[Post] Review of PDF data wrangling tools #155

rufuspollock · 2013-12-15T20:07:46Z

Write a post reviewing data wrangling tools for PDFs

Text in progress at: ~~http://pad.okfn.org/p/labs-post-pdf-tools~~ inlined below

Based on research material in rufuspollock/ideas#52

Questions:

should we split into a series e.g. [ans: no]
- libraries and tools
- web services
- specific examples - e.g. scraping in python, scraping in node etc
- using scraperwiki
should this go on schoolofdata? [ans: no]

Libraries for Extracting Data and Text from PDFs: A Review

- Authors: Rufus Pollock [add your name here if you contribute and want to be credited] - Who is this for?
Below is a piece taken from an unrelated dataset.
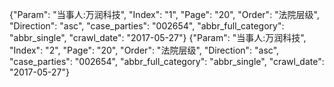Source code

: {"Param": "当事人:万润科技", "Index": "1", "Page": "20", "Order": "法院层级", "Direction": "asc", "case_parties": "002654", "abbr_full_category": "abbr_single", "crawl_date": "2017-05-27"}
{"Param": "当事人:万润科技", "Index": "2", "Page": "20", "Order": "法院层级", "Direction": "asc", "case_parties": "002654", "abbr_full_category": "abbr_single", "crawl_date": "2017-05-27"}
Data wranglers who would be looking to extract information from PDF - We should try and offer opinions on tools where possible [should actually review the tools ie. which is best? pros/cons? level of capability required? reliability [paragraph on crowd-scraping as well? "alternative approaches when your geeks can't do it"] [perhaps find a sample PDF and see how each tool does? show the differences in output?] - This is a GREAT idea.

Extracting data from PDFs unfortunately remains a common data wrangling task. This post reviews various tools and services for doing this with a focus on free (and preferably) open source options.

3 categories:

Extracting text from PDF
Extracting tables from PDF
Extracting data (text or otherwise) from PDFs with scans

The last case is really a situation for OCR (optical character recognition) so we're going to ignore it here.
[should include a short para on OCR too, just to provide an indication of the limits of automated extraction without much pre-processing]

[[TODO: some nice PDF screenshots - perhaps we can reference]]

Generic (PDF -> text)

PDFMiner - PDFMiner is a tool for extracting information from PDF documents. Unlike other PDF-related tools, it focuses entirely on getting and analyzing text data. PDFMiner allows one to obtain the exact location of text in a page, as well as other information such as fonts or lines. It includes a PDF converter that can transform PDF files into other text formats (such as HTML). It has an extensible PDF parser that can be used for other purposes than text analysis.
- Pure python
pdftohtml - pdftohtml is a utility which converts PDF files into HTML and XML formats. Based on xpdf
- Command-line Linux
pdftoxml - command line utility to convert PDF to XML built on poppler.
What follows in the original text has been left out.